*Problem details*:
Below are records with pictures; copy word for word only the lines between the line with "- any package" and the line with "the magic of", inclusive, and drop the pictures.

[Data excerpts]
* * *

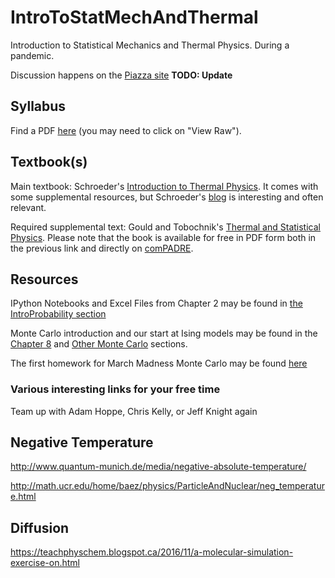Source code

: IntroToStatMechAndThermal
=========================

Introduction to Statistical Mechanics and Thermal Physics. During a
pandemic.

Discussion happens on the
[Piazza site](http://piazza.com/earlham/spring2017/phys375) **TODO: Update**

## Syllabus ##

Find a PDF [here](SyllabusAndFirstDay/375Syllabus.pdf) (you may need to click on "View Raw").

## Textbook(s) ##

Main textbook: Schroeder's [Introduction to Thermal Physics][Schroeder].
It comes with some supplemental resources, but Schroeder's [blog](http://dvschroeder.blogspot.com/) is interesting and often relevant.

Required supplemental text: Gould and Tobochnik's [Thermal and Statistical Physics][GandT]. Please note that the book is available for free in PDF form both in the previous link and directly on [comPADRE][GandTComp]. 

[Schroeder]: http://physics.weber.edu/thermal/ "An Introduction to Thermal Physics, by Daniel Schroeder"

[GandT]: http://stp.clarku.edu/notes/ "Thermal and Statistical Physics by Gould and Tobochnik"

[GandTComp]: http://www.compadre.org/STP/filingcabinet/share.cfm?UID=10986&FID=21201&code=8E844C06A4 "comPADRE site for Gould and Tobochnik"


## Resources ##

IPython Notebooks and Excel Files from Chapter 2 may be found in [the IntroProbability section](IntroProbability/)

Monte Carlo introduction and our start at Ising models may be found in the [Chapter 8](Chapter8/) and [Other Monte Carlo](OtherMonteCarlo/) sections.

The first homework for March Madness Monte Carlo may be found [here](http://nbviewer.ipython.org/github/mglerner/MarchMadnessMonteCarlo/blob/master/Homework/MMMC2015Homework1.ipynb)

### Various interesting links for your free time ###

Team up with Adam Hoppe, Chris Kelly, or Jeff Knight again

## Negative Temperature

http://www.quantum-munich.de/media/negative-absolute-temperature/

http://math.ucr.edu/home/baez/physics/ParticleAndNuclear/neg_temperature.html

## Diffusion

https://teachphyschem.blogspot.ca/2016/11/a-molecular-simulation-exercise-on.html
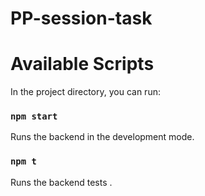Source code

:# PP-session-task

# Available Scripts

In the project directory, you can run:

### `npm start`

Runs the backend in the development mode.<br />


### `npm t`
Runs the backend tests .
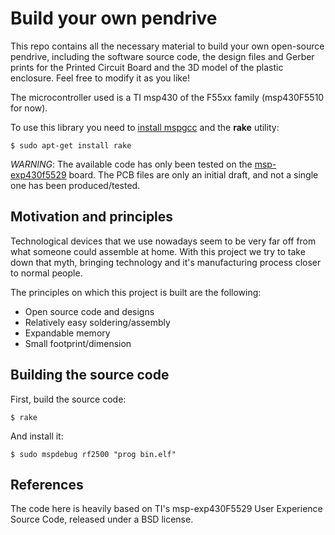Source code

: Build your own pendrive
=======================

This repo contains all the necessary material to build your own open-source pendrive, including the software source code, the design files and Gerber prints for the Printed Circuit Board and the 3D model of the plastic enclosure. Feel free to modify it as you like!

The microcontroller used is a TI msp430 of the F55xx family (msp430F5510 for now).

To use this library you need to [install mspgcc](https://github.com/jlhonora/mspgcc-install) and the __rake__ utility:

    $ sudo apt-get install rake

*WARNING*: The available code has only been tested on the [msp-exp430f5529](http://www.ti.com/tool/msp-exp430f5529) board. The PCB files are only an initial draft, and not a single one has been produced/tested.

## Motivation and principles ##

Technological devices that we use nowadays seem to be very far off from what someone could assemble at home. With this project we try to take down that myth, bringing technology and it's manufacturing process closer to normal people. 

The principles on which this project is built are the following:

- Open source code and designs
- Relatively easy soldering/assembly
- Expandable memory
- Small footprint/dimension

## Building the source code ##

First, build the source code:

    $ rake

And install it:

    $ sudo mspdebug rf2500 "prog bin.elf"

## References ##

The code here is heavily based on TI's msp-exp430F5529 User Experience Source Code, released under a BSD license.

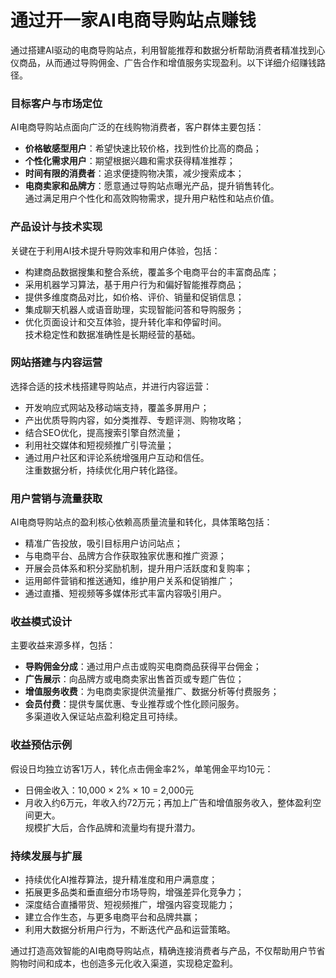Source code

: # 通过开一家AI电商导购站点赚钱

通过搭建AI驱动的电商导购站点，利用智能推荐和数据分析帮助消费者精准找到心仪商品，从而通过导购佣金、广告合作和增值服务实现盈利。以下详细介绍赚钱路径。

### 目标客户与市场定位  
AI电商导购站点面向广泛的在线购物消费者，客户群体主要包括：  
* **价格敏感型用户**：希望快速比较价格，找到性价比高的商品；  
* **个性化需求用户**：期望根据兴趣和需求获得精准推荐；  
* **时间有限的消费者**：追求便捷购物决策，减少搜索成本；  
* **电商卖家和品牌方**：愿意通过导购站点曝光产品，提升销售转化。  
通过满足用户个性化和高效购物需求，提升用户粘性和站点价值。

### 产品设计与技术实现  
关键在于利用AI技术提升导购效率和用户体验，包括：  
* 构建商品数据搜集和整合系统，覆盖多个电商平台的丰富商品库；  
* 采用机器学习算法，基于用户行为和偏好智能推荐商品；  
* 提供多维度商品对比，如价格、评价、销量和促销信息；  
* 集成聊天机器人或语音助理，实现智能问答和导购服务；  
* 优化页面设计和交互体验，提升转化率和停留时间。  
技术稳定性和数据准确性是长期经营的基础。

### 网站搭建与内容运营  
选择合适的技术栈搭建导购站点，并进行内容运营：  
* 开发响应式网站及移动端支持，覆盖多屏用户；  
* 产出优质导购内容，如分类推荐、专题评测、购物攻略；  
* 结合SEO优化，提高搜索引擎自然流量；  
* 利用社交媒体和短视频推广引导流量；  
* 通过用户社区和评论系统增强用户互动和信任。  
注重数据分析，持续优化用户转化路径。

### 用户营销与流量获取  
AI电商导购站点的盈利核心依赖高质量流量和转化，具体策略包括：  
* 精准广告投放，吸引目标用户访问站点；  
* 与电商平台、品牌方合作获取独家优惠和推广资源；  
* 开展会员体系和积分奖励机制，提升用户活跃度和复购率；  
* 运用邮件营销和推送通知，维护用户关系和促销推广；  
* 通过直播、短视频等多媒体形式丰富内容吸引用户。  

### 收益模式设计  
主要收益来源多样，包括：  
* **导购佣金分成**：通过用户点击或购买电商商品获得平台佣金；  
* **广告展示**：向品牌方或电商卖家出售首页或专题广告位；  
* **增值服务收费**：为电商卖家提供流量推广、数据分析等付费服务；  
* **会员付费**：提供专属优惠、专业推荐或个性化顾问服务。  
多渠道收入保证站点盈利稳定且可持续。

### 收益预估示例  
假设日均独立访客1万人，转化点击佣金率2%，单笔佣金平均10元：  
* 日佣金收入：10,000 × 2% × 10 = 2,000元  
* 月收入约6万元，年收入约72万元；再加上广告和增值服务收入，整体盈利空间更大。  
规模扩大后，合作品牌和流量均有提升潜力。

### 持续发展与扩展  
* 持续优化AI推荐算法，提升精准度和用户满意度；  
* 拓展更多品类和垂直细分市场导购，增强差异化竞争力；  
* 深度结合直播带货、短视频推广，增强内容变现能力；  
* 建立合作生态，与更多电商平台和品牌共赢；  
* 利用大数据分析用户行为，不断迭代产品和运营策略。  

通过打造高效智能的AI电商导购站点，精确连接消费者与产品，不仅帮助用户节省购物时间和成本，也创造多元化收入渠道，实现稳定盈利。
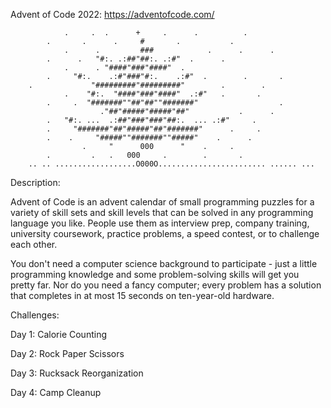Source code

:Advent of Code 2022: https://adventofcode.com/

                .     .  .      +     .      .          .
            .       .      .     #       .           .
                .      .         ###            .      .      .
            .      .   "#:. .:##"##:. .:#"  .      .
                .      . "####"###"####"  .
            .     "#:.    .:#"###"#:.    .:#"  .        .       .
        .             "#########"#########"        .        .
                .    "#:.  "####"###"####"  .:#"   .       .
            .     .  "#######""##"##""#######"                  .
                        ."##"#####"#####"##"           .      .
            .   "#:. ...  .:##"###"###"##:.  ... .:#"     .
            .     "#######"##"#####"##"#######"      .     .
            .    .     "#####""#######""#####"    .      .
                    .     "      000      "    .     .
            .         .   .   000     .        .       .
        .. .. ..................O000O........................ ...... ...

Description:

Advent of Code is an advent calendar of small programming puzzles for a variety of skill sets and skill levels that can be solved in any programming language you like. People use them as interview prep, company training, university coursework, practice problems, a speed contest, or to challenge each other.

You don't need a computer science background to participate - just a little programming knowledge and some problem-solving skills will get you pretty far. Nor do you need a fancy computer; every problem has a solution that completes in at most 15 seconds on ten-year-old hardware.

Challenges:

Day 1: Calorie Counting

Day 2: Rock Paper Scissors

Day 3: Rucksack Reorganization

Day 4: Camp Cleanup
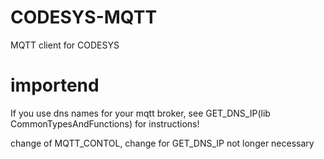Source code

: # CODESYS-MQTT
MQTT client for CODESYS

# importend

If you use dns names for your mqtt broker, see GET_DNS_IP(lib CommonTypesAndFunctions) for instructions!

change of MQTT_CONTOL, change for GET_DNS_IP not longer necessary
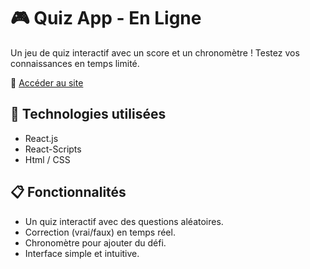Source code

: # 🎮 Quiz App - En Ligne
Un jeu de quiz interactif avec un score et un chronomètre ! Testez vos connaissances en temps limité.

🔗 [Accéder au site](https://kevgenga.github.io/test-quiz-app/)

## 🚀 Technologies utilisées
- React.js
- React-Scripts
- Html / CSS

## 📋 Fonctionnalités
- Un quiz interactif avec des questions aléatoires.
- Correction (vrai/faux) en temps réel.
- Chronomètre pour ajouter du défi.
- Interface simple et intuitive.
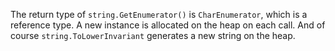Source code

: ﻿The return type of `string.GetEnumerator()` is `CharEnumerator`, which is a reference type. A new instance is allocated on the heap on each call.
And of course `string.ToLowerInvariant` generates a new string on the heap.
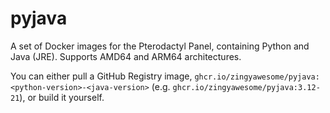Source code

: # pyjava
A set of Docker images for the Pterodactyl Panel, containing Python and Java (JRE). Supports AMD64 and ARM64 architectures.

You can either pull a GitHub Registry image, `ghcr.io/zingyawesome/pyjava:<python-version>-<java-version>` (e.g. `ghcr.io/zingyawesome/pyjava:3.12-21`), or build it yourself.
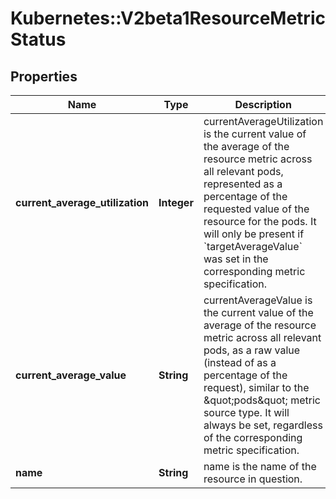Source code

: # Kubernetes::V2beta1ResourceMetricStatus

## Properties
Name | Type | Description | Notes
------------ | ------------- | ------------- | -------------
**current_average_utilization** | **Integer** | currentAverageUtilization is the current value of the average of the resource metric across all relevant pods, represented as a percentage of the requested value of the resource for the pods.  It will only be present if &#x60;targetAverageValue&#x60; was set in the corresponding metric specification. | [optional] 
**current_average_value** | **String** | currentAverageValue is the current value of the average of the resource metric across all relevant pods, as a raw value (instead of as a percentage of the request), similar to the \&quot;pods\&quot; metric source type. It will always be set, regardless of the corresponding metric specification. | 
**name** | **String** | name is the name of the resource in question. | 


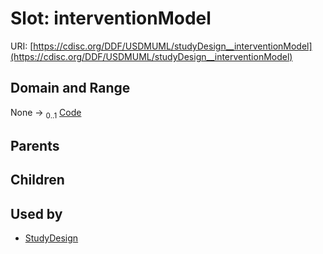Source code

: 
# Slot: interventionModel




URI: [https://cdisc.org/DDF/USDMUML/studyDesign__interventionModel](https://cdisc.org/DDF/USDMUML/studyDesign__interventionModel)


## Domain and Range

None &#8594;  <sub>0..1</sub> [Code](Code.md)

## Parents


## Children


## Used by

 * [StudyDesign](StudyDesign.md)
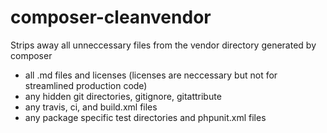 # composer-cleanvendor

Strips away all unneccessary files from the vendor directory generated by composer
- all .md files and licenses (licenses are neccessary but not for streamlined production code)
- any hidden git directories, gitignore, gitattribute
- any travis, ci, and build.xml files
- any package specific test directories and phpunit.xml files





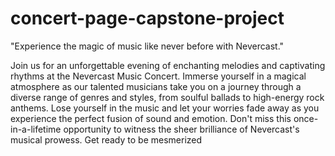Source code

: # concert-page-capstone-project

<p>"Experience the magic of music like never before with Nevercast."</p>
<p>Join us for an unforgettable evening of enchanting melodies and captivating rhythms at the Nevercast Music Concert. Immerse yourself in a magical atmosphere as our talented musicians take you on a journey through a diverse range of genres and styles, from soulful ballads to high-energy rock anthems. Lose yourself in the music and let your worries fade away as you experience the perfect fusion of sound and emotion. Don't miss this once-in-a-lifetime opportunity to witness the sheer brilliance of Nevercast's musical prowess. Get ready to be mesmerized</p>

* * *

*Task solution*:
- any package specific test directories and phpunit.xml files





Source code

: # concert-page-capstone-project

<p>"Experience the magic of music like never before with Nevercast."</p>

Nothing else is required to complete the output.